The evening was an exhibition and showcase of the women’s artwork as well as a number of community activists’ work and films that reflected the themes of the conversations the women had been having. The room was also filled with workshop-stations for people to think about the borough and who defines it in interactive ways. This included a poem written by MGF participants which attendees were invited to add their own lines to; collaging new headlines about the borough in contrast to those displayed; painting and colouring maps of Tower Hamlets in relation to areas they felt comfortable/uncomfortable in to compare and contrast with one another.
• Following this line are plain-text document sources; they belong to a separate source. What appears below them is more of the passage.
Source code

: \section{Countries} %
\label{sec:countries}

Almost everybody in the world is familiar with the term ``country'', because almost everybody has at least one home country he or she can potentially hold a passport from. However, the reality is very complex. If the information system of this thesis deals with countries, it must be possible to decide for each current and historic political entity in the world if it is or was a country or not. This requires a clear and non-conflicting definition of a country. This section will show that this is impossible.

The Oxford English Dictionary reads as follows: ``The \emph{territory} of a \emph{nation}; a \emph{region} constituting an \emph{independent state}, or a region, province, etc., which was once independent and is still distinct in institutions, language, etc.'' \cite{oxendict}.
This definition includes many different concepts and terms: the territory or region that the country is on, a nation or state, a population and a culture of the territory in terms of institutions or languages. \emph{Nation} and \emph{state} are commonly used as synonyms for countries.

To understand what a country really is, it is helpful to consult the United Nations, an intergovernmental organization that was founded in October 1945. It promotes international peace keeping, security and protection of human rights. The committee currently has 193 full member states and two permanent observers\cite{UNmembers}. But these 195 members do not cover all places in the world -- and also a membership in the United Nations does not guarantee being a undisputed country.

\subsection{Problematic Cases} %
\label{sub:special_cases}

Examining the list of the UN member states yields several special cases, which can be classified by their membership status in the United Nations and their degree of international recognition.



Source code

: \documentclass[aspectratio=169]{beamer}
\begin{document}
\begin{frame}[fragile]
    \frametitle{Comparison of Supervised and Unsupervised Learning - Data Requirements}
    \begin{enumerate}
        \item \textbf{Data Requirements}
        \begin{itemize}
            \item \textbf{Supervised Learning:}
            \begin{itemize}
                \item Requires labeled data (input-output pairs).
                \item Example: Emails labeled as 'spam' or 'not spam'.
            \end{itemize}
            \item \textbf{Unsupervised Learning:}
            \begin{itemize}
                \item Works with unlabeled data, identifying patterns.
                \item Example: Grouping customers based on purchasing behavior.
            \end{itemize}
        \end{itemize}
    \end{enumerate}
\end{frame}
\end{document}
The series of different stimuli enabled the project to symbolically ask the wider public whether mainstream understandings of Tower Hamlets can be disrupted through experiential knowledge of their context. For example, the borough is so often defined by media, politicians and policy-makers as a “problem area”, “deprived borough”, or “segregated” community, and often these problems are implied to be caused by ethnic, cultural and religious differences between local residents – with particular emphasis resting on the borough having the highest percentage of Muslim residents in England and Wales (and the highest concentration of Bangladeshis).
However, the local Muslim Girls Fence Project participants discussed these questions of representation and identity over the course of the project and felt that in a context of austerity, gentrification and structural racism, the responsibility for any “community dissolution” or “isolation” rests on government and policy-makers decisions, rather than local people’s different identities. For example, government cuts, gentrification, and Islamophobic media coverage of the area were themes constantly highlighted by the women as destroying any sense of community in the area. Because of this, the exhibition evening was a chance for them to suggest a re-definition of ‘community’ beyond an emphasis on ‘sameness’ and instead, on grounds of equal access to safety and a sense of equal ownership of local space.
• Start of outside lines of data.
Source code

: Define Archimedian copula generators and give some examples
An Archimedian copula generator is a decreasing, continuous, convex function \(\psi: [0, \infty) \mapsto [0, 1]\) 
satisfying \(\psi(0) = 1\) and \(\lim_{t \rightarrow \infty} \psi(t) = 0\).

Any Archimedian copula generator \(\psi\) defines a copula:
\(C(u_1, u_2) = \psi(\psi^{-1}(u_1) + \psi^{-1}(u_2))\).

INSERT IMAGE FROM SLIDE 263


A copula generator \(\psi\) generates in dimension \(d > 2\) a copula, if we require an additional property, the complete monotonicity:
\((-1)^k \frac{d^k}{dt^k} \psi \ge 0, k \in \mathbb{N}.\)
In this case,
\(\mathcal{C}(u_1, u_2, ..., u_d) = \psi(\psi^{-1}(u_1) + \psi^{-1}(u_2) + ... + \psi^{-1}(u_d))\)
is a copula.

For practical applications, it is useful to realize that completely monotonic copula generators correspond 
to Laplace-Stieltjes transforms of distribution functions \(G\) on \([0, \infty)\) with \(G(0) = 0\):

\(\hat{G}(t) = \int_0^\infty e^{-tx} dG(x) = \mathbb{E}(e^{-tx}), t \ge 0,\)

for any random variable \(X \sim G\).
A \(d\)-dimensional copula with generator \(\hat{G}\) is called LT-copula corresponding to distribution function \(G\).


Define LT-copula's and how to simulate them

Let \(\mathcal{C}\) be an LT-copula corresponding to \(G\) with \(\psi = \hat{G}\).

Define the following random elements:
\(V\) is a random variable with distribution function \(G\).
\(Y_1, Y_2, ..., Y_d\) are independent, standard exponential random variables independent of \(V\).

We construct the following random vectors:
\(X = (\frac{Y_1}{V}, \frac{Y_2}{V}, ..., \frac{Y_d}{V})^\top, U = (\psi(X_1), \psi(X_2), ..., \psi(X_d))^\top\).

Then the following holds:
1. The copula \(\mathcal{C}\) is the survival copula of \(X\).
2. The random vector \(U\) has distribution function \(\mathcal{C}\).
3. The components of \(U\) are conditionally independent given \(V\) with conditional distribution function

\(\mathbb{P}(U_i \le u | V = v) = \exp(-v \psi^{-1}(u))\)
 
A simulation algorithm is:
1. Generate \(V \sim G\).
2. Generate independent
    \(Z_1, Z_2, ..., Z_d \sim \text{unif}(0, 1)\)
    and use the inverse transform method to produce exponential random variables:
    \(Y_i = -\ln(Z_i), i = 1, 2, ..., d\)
The key exhibit of the night was the ‘love-coat’ piece that the MGF participants designed with artist, Isabel Castro-Jung. In of itself it reflected the conclusions the women had come to regarding community because as a patchwork of abstract self-portrait paintings by the women made into a ‘community portrait’, it embraces the multifaceted nature of community: the whole is constituted of many individuals. Moreover, because the piece will eventually be able to be worn by multiple people at the same time, it becomes a performance of community in itself: if one person falls down, or is not supported, the whole piece fails. The exhibit and event thus begged the question of how we create communities and spaces that allow us to prioritise people’s safety at a time of government cuts, redevelopment projects which isolate and exclude local communities from local space, and increasing understandings of young people as criminal – questions repeatedly brought up throughout the Muslim Girls Fence project and the exhibition evening.
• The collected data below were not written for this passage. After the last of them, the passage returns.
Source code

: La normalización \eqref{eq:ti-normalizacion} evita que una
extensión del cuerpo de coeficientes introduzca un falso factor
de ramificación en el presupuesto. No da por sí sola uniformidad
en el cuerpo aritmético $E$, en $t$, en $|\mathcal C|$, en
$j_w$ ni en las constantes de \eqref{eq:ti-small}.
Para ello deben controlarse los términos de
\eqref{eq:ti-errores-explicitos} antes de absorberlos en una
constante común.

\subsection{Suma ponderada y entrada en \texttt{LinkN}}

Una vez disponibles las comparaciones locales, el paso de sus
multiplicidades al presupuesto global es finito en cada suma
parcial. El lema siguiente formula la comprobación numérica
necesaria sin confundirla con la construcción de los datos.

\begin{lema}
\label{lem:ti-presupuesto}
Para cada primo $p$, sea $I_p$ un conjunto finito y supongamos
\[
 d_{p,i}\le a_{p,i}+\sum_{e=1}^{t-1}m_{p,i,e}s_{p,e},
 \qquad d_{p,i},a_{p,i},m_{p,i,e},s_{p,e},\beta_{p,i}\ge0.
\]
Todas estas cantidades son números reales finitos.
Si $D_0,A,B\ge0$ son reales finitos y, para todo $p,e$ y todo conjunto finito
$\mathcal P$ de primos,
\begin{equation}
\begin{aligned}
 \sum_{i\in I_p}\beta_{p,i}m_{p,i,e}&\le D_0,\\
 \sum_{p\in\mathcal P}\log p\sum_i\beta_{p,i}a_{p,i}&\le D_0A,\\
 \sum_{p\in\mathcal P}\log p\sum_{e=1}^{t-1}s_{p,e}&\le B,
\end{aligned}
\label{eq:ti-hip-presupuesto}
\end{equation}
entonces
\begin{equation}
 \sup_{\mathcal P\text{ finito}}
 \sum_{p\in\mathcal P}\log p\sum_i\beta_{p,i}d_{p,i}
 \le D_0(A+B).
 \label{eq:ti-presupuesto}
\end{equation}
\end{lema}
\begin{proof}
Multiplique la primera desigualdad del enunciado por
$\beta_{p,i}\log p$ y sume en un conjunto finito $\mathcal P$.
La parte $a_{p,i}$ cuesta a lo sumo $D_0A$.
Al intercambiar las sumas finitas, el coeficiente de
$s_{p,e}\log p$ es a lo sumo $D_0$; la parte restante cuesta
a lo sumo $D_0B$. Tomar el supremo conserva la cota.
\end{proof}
Subsequently, through the exhibition and interactive workshop, members of the public immersed themselves in the sorts of activities and conversations that Muslim Girls Fence participants engaged in over the project. Moreover, a programme of spoken-word poetry from locals, Tasmia Salim, Amina Jama and Miftaul Islam; film screenings and talks from local activist and community groups such as Mile End Community Project, NUMBI arts and more, kept the conversation grounded in the local area and local people’s work, experiences and histories as a lens through which to define Tower Hamlets, rather than a top-down approach.
The Muslim Girls Fence project in Tower Hamlets was preoccupied with the question of defining local community beyond the way it is represented because through the space of self-expression that was created through learning fencing, women came to also share and express their thoughts around their identities. These conversations and activities culminated in a desired to impact the ways they see themselves and how they would like their own narrations of Tower Hamlets to reach the wider public. The exhibition night is just the beginning of the conversation.